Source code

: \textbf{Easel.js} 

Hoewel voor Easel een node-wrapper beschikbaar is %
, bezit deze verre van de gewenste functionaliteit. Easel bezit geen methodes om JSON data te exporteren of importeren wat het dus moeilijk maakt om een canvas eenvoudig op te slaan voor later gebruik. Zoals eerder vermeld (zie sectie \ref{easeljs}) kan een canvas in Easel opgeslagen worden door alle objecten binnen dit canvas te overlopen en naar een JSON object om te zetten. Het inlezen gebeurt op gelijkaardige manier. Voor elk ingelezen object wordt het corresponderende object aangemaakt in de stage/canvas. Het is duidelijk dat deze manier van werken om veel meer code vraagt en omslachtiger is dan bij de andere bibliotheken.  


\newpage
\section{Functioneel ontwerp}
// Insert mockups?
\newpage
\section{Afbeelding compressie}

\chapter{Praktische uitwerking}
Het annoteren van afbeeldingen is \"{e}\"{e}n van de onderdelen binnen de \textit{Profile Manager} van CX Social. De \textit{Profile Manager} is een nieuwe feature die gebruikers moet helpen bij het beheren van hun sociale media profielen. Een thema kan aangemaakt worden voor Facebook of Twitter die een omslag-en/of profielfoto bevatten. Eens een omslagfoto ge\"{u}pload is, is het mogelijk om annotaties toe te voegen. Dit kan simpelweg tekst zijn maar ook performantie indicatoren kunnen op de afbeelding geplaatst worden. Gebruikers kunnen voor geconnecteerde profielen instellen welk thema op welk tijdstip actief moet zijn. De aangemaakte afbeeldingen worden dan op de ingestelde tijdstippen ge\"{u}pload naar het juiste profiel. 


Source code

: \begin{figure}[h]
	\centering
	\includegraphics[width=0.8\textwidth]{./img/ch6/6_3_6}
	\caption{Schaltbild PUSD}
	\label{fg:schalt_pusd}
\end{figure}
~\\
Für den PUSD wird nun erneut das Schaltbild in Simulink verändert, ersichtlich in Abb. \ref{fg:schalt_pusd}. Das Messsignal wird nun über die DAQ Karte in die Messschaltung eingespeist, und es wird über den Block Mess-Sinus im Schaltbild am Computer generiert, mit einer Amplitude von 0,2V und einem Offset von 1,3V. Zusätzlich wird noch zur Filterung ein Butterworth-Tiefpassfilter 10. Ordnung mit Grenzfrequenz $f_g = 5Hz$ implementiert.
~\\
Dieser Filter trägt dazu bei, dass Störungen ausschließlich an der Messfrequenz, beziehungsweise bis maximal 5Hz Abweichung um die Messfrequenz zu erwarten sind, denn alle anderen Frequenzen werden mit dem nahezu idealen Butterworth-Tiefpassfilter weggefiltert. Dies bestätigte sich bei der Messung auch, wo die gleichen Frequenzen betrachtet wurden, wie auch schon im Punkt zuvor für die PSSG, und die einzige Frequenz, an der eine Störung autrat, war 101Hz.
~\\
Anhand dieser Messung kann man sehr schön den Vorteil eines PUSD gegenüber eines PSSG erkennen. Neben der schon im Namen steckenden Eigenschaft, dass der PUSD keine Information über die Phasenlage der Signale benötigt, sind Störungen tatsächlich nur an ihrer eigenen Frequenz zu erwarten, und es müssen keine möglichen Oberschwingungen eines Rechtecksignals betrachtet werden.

* [TASK BRIEF]:
Write out every line from the records above, word for word.

* [EXERCISE SOLUTION]:
Source code

: \textbf{Easel.js} 

Hoewel voor Easel een node-wrapper beschikbaar is %
, bezit deze verre van de gewenste functionaliteit. Easel bezit geen methodes om JSON data te exporteren of importeren wat het dus moeilijk maakt om een canvas eenvoudig op te slaan voor later gebruik. Zoals eerder vermeld (zie sectie \ref{easeljs}) kan een canvas in Easel opgeslagen worden door alle objecten binnen dit canvas te overlopen en naar een JSON object om te zetten. Het inlezen gebeurt op gelijkaardige manier. Voor elk ingelezen object wordt het corresponderende object aangemaakt in de stage/canvas. Het is duidelijk dat deze manier van werken om veel meer code vraagt en omslachtiger is dan bij de andere bibliotheken.  


\newpage
\section{Functioneel ontwerp}
// Insert mockups?
\newpage
\section{Afbeelding compressie}

\chapter{Praktische uitwerking}
Het annoteren van afbeeldingen is \"{e}\"{e}n van de onderdelen binnen de \textit{Profile Manager} van CX Social. De \textit{Profile Manager} is een nieuwe feature die gebruikers moet helpen bij het beheren van hun sociale media profielen. Een thema kan aangemaakt worden voor Facebook of Twitter die een omslag-en/of profielfoto bevatten. Eens een omslagfoto ge\"{u}pload is, is het mogelijk om annotaties toe te voegen. Dit kan simpelweg tekst zijn maar ook performantie indicatoren kunnen op de afbeelding geplaatst worden. Gebruikers kunnen voor geconnecteerde profielen instellen welk thema op welk tijdstip actief moet zijn. De aangemaakte afbeeldingen worden dan op de ingestelde tijdstippen ge\"{u}pload naar het juiste profiel. 


Source code

: \begin{figure}[h]
	\centering
	\includegraphics[width=0.8\textwidth]{./img/ch6/6_3_6}
	\caption{Schaltbild PUSD}
	\label{fg:schalt_pusd}
\end{figure}
~\\
Für den PUSD wird nun erneut das Schaltbild in Simulink verändert, ersichtlich in Abb. \ref{fg:schalt_pusd}. Das Messsignal wird nun über die DAQ Karte in die Messschaltung eingespeist, und es wird über den Block Mess-Sinus im Schaltbild am Computer generiert, mit einer Amplitude von 0,2V und einem Offset von 1,3V. Zusätzlich wird noch zur Filterung ein Butterworth-Tiefpassfilter 10. Ordnung mit Grenzfrequenz $f_g = 5Hz$ implementiert.
~\\
Dieser Filter trägt dazu bei, dass Störungen ausschließlich an der Messfrequenz, beziehungsweise bis maximal 5Hz Abweichung um die Messfrequenz zu erwarten sind, denn alle anderen Frequenzen werden mit dem nahezu idealen Butterworth-Tiefpassfilter weggefiltert. Dies bestätigte sich bei der Messung auch, wo die gleichen Frequenzen betrachtet wurden, wie auch schon im Punkt zuvor für die PSSG, und die einzige Frequenz, an der eine Störung autrat, war 101Hz.
~\\
Anhand dieser Messung kann man sehr schön den Vorteil eines PUSD gegenüber eines PSSG erkennen. Neben der schon im Namen steckenden Eigenschaft, dass der PUSD keine Information über die Phasenlage der Signale benötigt, sind Störungen tatsächlich nur an ihrer eigenen Frequenz zu erwarten, und es müssen keine möglichen Oberschwingungen eines Rechtecksignals betrachtet werden.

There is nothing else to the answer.